Extracted material ::
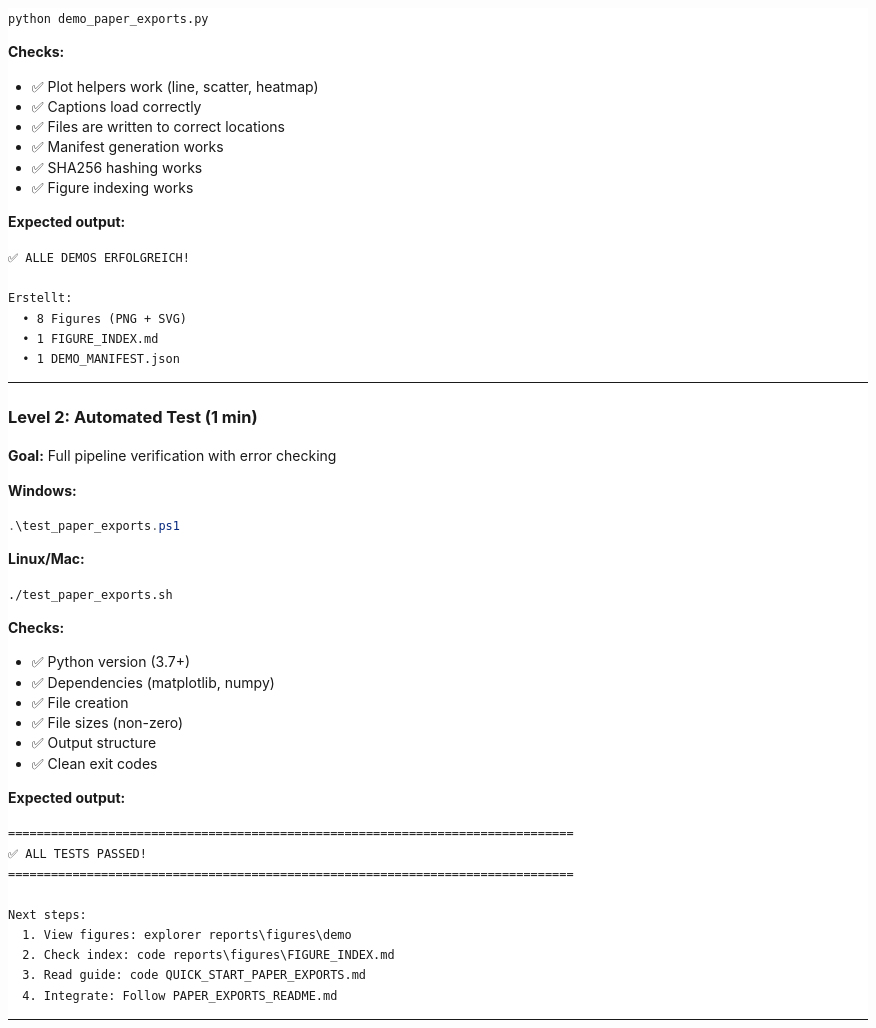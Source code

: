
 ```bash
python demo_paper_exports.py
```

**Checks:**
- ✅ Plot helpers work (line, scatter, heatmap)
- ✅ Captions load correctly
- ✅ Files are written to correct locations
- ✅ Manifest generation works
- ✅ SHA256 hashing works
- ✅ Figure indexing works

**Expected output:**
```
✅ ALLE DEMOS ERFOLGREICH!

Erstellt:
  • 8 Figures (PNG + SVG)
  • 1 FIGURE_INDEX.md
  • 1 DEMO_MANIFEST.json
```

---

### **Level 2: Automated Test (1 min)**

**Goal:** Full pipeline verification with error checking

**Windows:**
```powershell
.\test_paper_exports.ps1
```

**Linux/Mac:**
```bash
./test_paper_exports.sh
```

**Checks:**
- ✅ Python version (3.7+)
- ✅ Dependencies (matplotlib, numpy)
- ✅ File creation
- ✅ File sizes (non-zero)
- ✅ Output structure
- ✅ Clean exit codes

**Expected output:**
```
===============================================================================
✅ ALL TESTS PASSED!
===============================================================================

Next steps:
  1. View figures: explorer reports\figures\demo
  2. Check index: code reports\figures\FIGURE_INDEX.md
  3. Read guide: code QUICK_START_PAPER_EXPORTS.md
  4. Integrate: Follow PAPER_EXPORTS_README.md
```

---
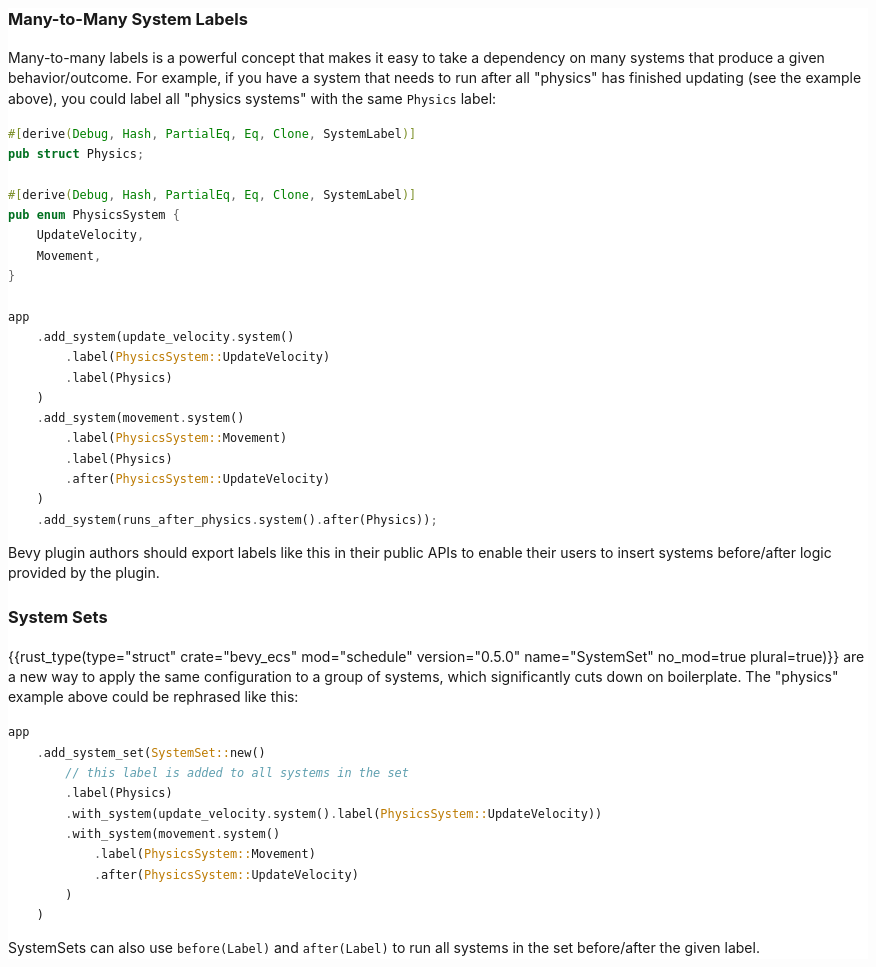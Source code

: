 ### Many-to-Many System Labels

Many-to-many labels is a powerful concept that makes it easy to take a dependency on many systems that produce a given behavior/outcome. For example, if you have a system that needs to run after all "physics" has finished updating (see the example above), you could label all "physics systems" with the same `Physics` label:

```rust
#[derive(Debug, Hash, PartialEq, Eq, Clone, SystemLabel)]
pub struct Physics;

#[derive(Debug, Hash, PartialEq, Eq, Clone, SystemLabel)]
pub enum PhysicsSystem {
    UpdateVelocity,
    Movement,
}

app
    .add_system(update_velocity.system()
        .label(PhysicsSystem::UpdateVelocity)
        .label(Physics)
    )
    .add_system(movement.system()
        .label(PhysicsSystem::Movement)
        .label(Physics)
        .after(PhysicsSystem::UpdateVelocity)
    )
    .add_system(runs_after_physics.system().after(Physics));
```

Bevy plugin authors should export labels like this in their public APIs to enable their users to insert systems before/after logic provided by the plugin.

### System Sets

{{rust_type(type="struct" crate="bevy_ecs" mod="schedule" version="0.5.0" name="SystemSet" no_mod=true plural=true)}} are a new way to apply the same configuration to a group of systems, which significantly cuts down on boilerplate. The "physics" example above could be rephrased like this:

```rust
app
    .add_system_set(SystemSet::new()
        // this label is added to all systems in the set
        .label(Physics)
        .with_system(update_velocity.system().label(PhysicsSystem::UpdateVelocity))
        .with_system(movement.system()
            .label(PhysicsSystem::Movement)
            .after(PhysicsSystem::UpdateVelocity)
        )
    )
```

SystemSets can also use `before(Label)` and `after(Label)` to run all systems in the set before/after the given label.


[400]: https://github.com/bevyengine/bevy/pull/400
[542]: https://github.com/bevyengine/bevy/pull/542
[547]: https://github.com/bevyengine/bevy/pull/547
[562]: https://github.com/bevyengine/bevy/pull/562
[1020]: https://github.com/bevyengine/bevy/pull/1020
[1042]: https://github.com/bevyengine/bevy/pull/1042
[1055]: https://github.com/bevyengine/bevy/pull/1055
[1058]: https://github.com/bevyengine/bevy/pull/1058
[1063]: https://github.com/bevyengine/bevy/pull/1063
[1064]: https://github.com/bevyengine/bevy/pull/1064
[1070]: https://github.com/bevyengine/bevy/pull/1070
[1072]: https://github.com/bevyengine/bevy/pull/1072
[1081]: https://github.com/bevyengine/bevy/pull/1081
[1085]: https://github.com/bevyengine/bevy/pull/1085
[1089]: https://github.com/bevyengine/bevy/pull/1089
[1096]: https://github.com/bevyengine/bevy/pull/1096
[1104]: https://github.com/bevyengine/bevy/pull/1104
[1109]: https://github.com/bevyengine/bevy/pull/1109
[1112]: https://github.com/bevyengine/bevy/pull/1112
[1121]: https://github.com/bevyengine/bevy/pull/1121
[1122]: https://github.com/bevyengine/bevy/pull/1122
[1131]: https://github.com/bevyengine/bevy/pull/1131
[1132]: https://github.com/bevyengine/bevy/pull/1132
[1144]: https://github.com/bevyengine/bevy/pull/1144
[1151]: https://github.com/bevyengine/bevy/pull/1151
[1154]: https://github.com/bevyengine/bevy/pull/1154
[1155]: https://github.com/bevyengine/bevy/pull/1155
[1164]: https://github.com/bevyengine/bevy/pull/1164
[1171]: https://github.com/bevyengine/bevy/pull/1171
[1172]: https://github.com/bevyengine/bevy/pull/1172
[1180]: https://github.com/bevyengine/bevy/pull/1180
[1183]: https://github.com/bevyengine/bevy/pull/1183
[1194]: https://github.com/bevyengine/bevy/pull/1194
[1196]: https://github.com/bevyengine/bevy/pull/1196
[1200]: https://github.com/bevyengine/bevy/pull/1200
[1204]: https://github.com/bevyengine/bevy/pull/1204
[1209]: https://github.com/bevyengine/bevy/pull/1209
[1212]: https://github.com/bevyengine/bevy/pull/1212
[1216]: https://github.com/bevyengine/bevy/pull/1216
[1218]: https://github.com/bevyengine/bevy/pull/1218
[1221]: https://github.com/bevyengine/bevy/pull/1221
[1223]: https://github.com/bevyengine/bevy/pull/1223
[1224]: https://github.com/bevyengine/bevy/pull/1224
[1229]: https://github.com/bevyengine/bevy/pull/1229
[1236]: https://github.com/bevyengine/bevy/pull/1236
[1244]: https://github.com/bevyengine/bevy/pull/1244
[1245]: https://github.com/bevyengine/bevy/pull/1245
[1252]: https://github.com/bevyengine/bevy/pull/1252
[1257]: https://github.com/bevyengine/bevy/pull/1257
[1258]: https://github.com/bevyengine/bevy/pull/1258
[1262]: https://github.com/bevyengine/bevy/pull/1262
[1263]: https://github.com/bevyengine/bevy/pull/1263
[1266]: https://github.com/bevyengine/bevy/pull/1266
[1268]: https://github.com/bevyengine/bevy/pull/1268
[1274]: https://github.com/bevyengine/bevy/pull/1274
[1277]: https://github.com/bevyengine/bevy/pull/1277
[1283]: https://github.com/bevyengine/bevy/pull/1283
[1284]: https://github.com/bevyengine/bevy/pull/1284
[1286]: https://github.com/bevyengine/bevy/pull/1286
[1292]: https://github.com/bevyengine/bevy/pull/1292
[1299]: https://github.com/bevyengine/bevy/pull/1299
[1313]: https://github.com/bevyengine/bevy/pull/1313
[1315]: https://github.com/bevyengine/bevy/pull/1315
[1339]: https://github.com/bevyengine/bevy/pull/1339
[1340]: https://github.com/bevyengine/bevy/pull/1340
[1341]: https://github.com/bevyengine/bevy/pull/1341
[1346]: https://github.com/bevyengine/bevy/pull/1346
[1349]: https://github.com/bevyengine/bevy/pull/1349
[1356]: https://github.com/bevyengine/bevy/pull/1356
[1357]: https://github.com/bevyengine/bevy/pull/1357
[1361]: https://github.com/bevyengine/bevy/pull/1361
[1365]: https://github.com/bevyengine/bevy/pull/1365
[1366]: https://github.com/bevyengine/bevy/pull/1366
[1399]: https://github.com/bevyengine/bevy/pull/1399
[1407]: https://github.com/bevyengine/bevy/pull/1407
[1409]: https://github.com/bevyengine/bevy/pull/1409
[1416]: https://github.com/bevyengine/bevy/pull/1416
[1424]: https://github.com/bevyengine/bevy/pull/1424
[1427]: https://github.com/bevyengine/bevy/pull/1427
[1434]: https://github.com/bevyengine/bevy/pull/1434
[1453]: https://github.com/bevyengine/bevy/pull/1453
[1454]: https://github.com/bevyengine/bevy/pull/1454
[1456]: https://github.com/bevyengine/bevy/pull/1456
[1469]: https://github.com/bevyengine/bevy/pull/1469
[1471]: https://github.com/bevyengine/bevy/pull/1471
[1473]: https://github.com/bevyengine/bevy/pull/1473
[1476]: https://github.com/bevyengine/bevy/pull/1476
[1478]: https://github.com/bevyengine/bevy/pull/1478
[1485]: https://github.com/bevyengine/bevy/pull/1485
[1492]: https://github.com/bevyengine/bevy/pull/1492
[1494]: https://github.com/bevyengine/bevy/pull/1494
[1503]: https://github.com/bevyengine/bevy/pull/1503
[1509]: https://github.com/bevyengine/bevy/pull/1509
[1524]: https://github.com/bevyengine/bevy/pull/1524
[1525]: https://github.com/bevyengine/bevy/pull/1525
[1544]: https://github.com/bevyengine/bevy/pull/1544
[1550]: https://github.com/bevyengine/bevy/pull/1550
[1554]: https://github.com/bevyengine/bevy/pull/1554
[1572]: https://github.com/bevyengine/bevy/pull/1572
[1575]: https://github.com/bevyengine/bevy/pull/1575
[1576]: https://github.com/bevyengine/bevy/pull/1576
[1605]: https://github.com/bevyengine/bevy/pull/1605
[1606]: https://github.com/bevyengine/bevy/pull/1606
[1632]: https://github.com/bevyengine/bevy/pull/1632
[1639]: https://github.com/bevyengine/bevy/pull/1639
[1644]: https://github.com/bevyengine/bevy/pull/1644
[1657]: https://github.com/bevyengine/bevy/pull/1657
[1675]: https://github.com/bevyengine/bevy/pull/1675
[1679]: https://github.com/bevyengine/bevy/pull/1679
[1689]: https://github.com/bevyengine/bevy/pull/1689
[1703]: https://github.com/bevyengine/bevy/pull/1703
[1728]: https://github.com/bevyengine/bevy/pull/1728
[1762]: https://github.com/bevyengine/bevy/pull/1762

What to produce :: Repeat exactly the lines from the one containing "[1572]: https://github.com/bevyengine/bevy/pull/1572" through the last line of the records above, both included, and nothing else.

Exercise output ::
[1572]: https://github.com/bevyengine/bevy/pull/1572
[1575]: https://github.com/bevyengine/bevy/pull/1575
[1576]: https://github.com/bevyengine/bevy/pull/1576
[1605]: https://github.com/bevyengine/bevy/pull/1605
[1606]: https://github.com/bevyengine/bevy/pull/1606
[1632]: https://github.com/bevyengine/bevy/pull/1632
[1639]: https://github.com/bevyengine/bevy/pull/1639
[1644]: https://github.com/bevyengine/bevy/pull/1644
[1657]: https://github.com/bevyengine/bevy/pull/1657
[1675]: https://github.com/bevyengine/bevy/pull/1675
[1679]: https://github.com/bevyengine/bevy/pull/1679
[1689]: https://github.com/bevyengine/bevy/pull/1689
[1703]: https://github.com/bevyengine/bevy/pull/1703
[1728]: https://github.com/bevyengine/bevy/pull/1728
[1762]: https://github.com/bevyengine/bevy/pull/1762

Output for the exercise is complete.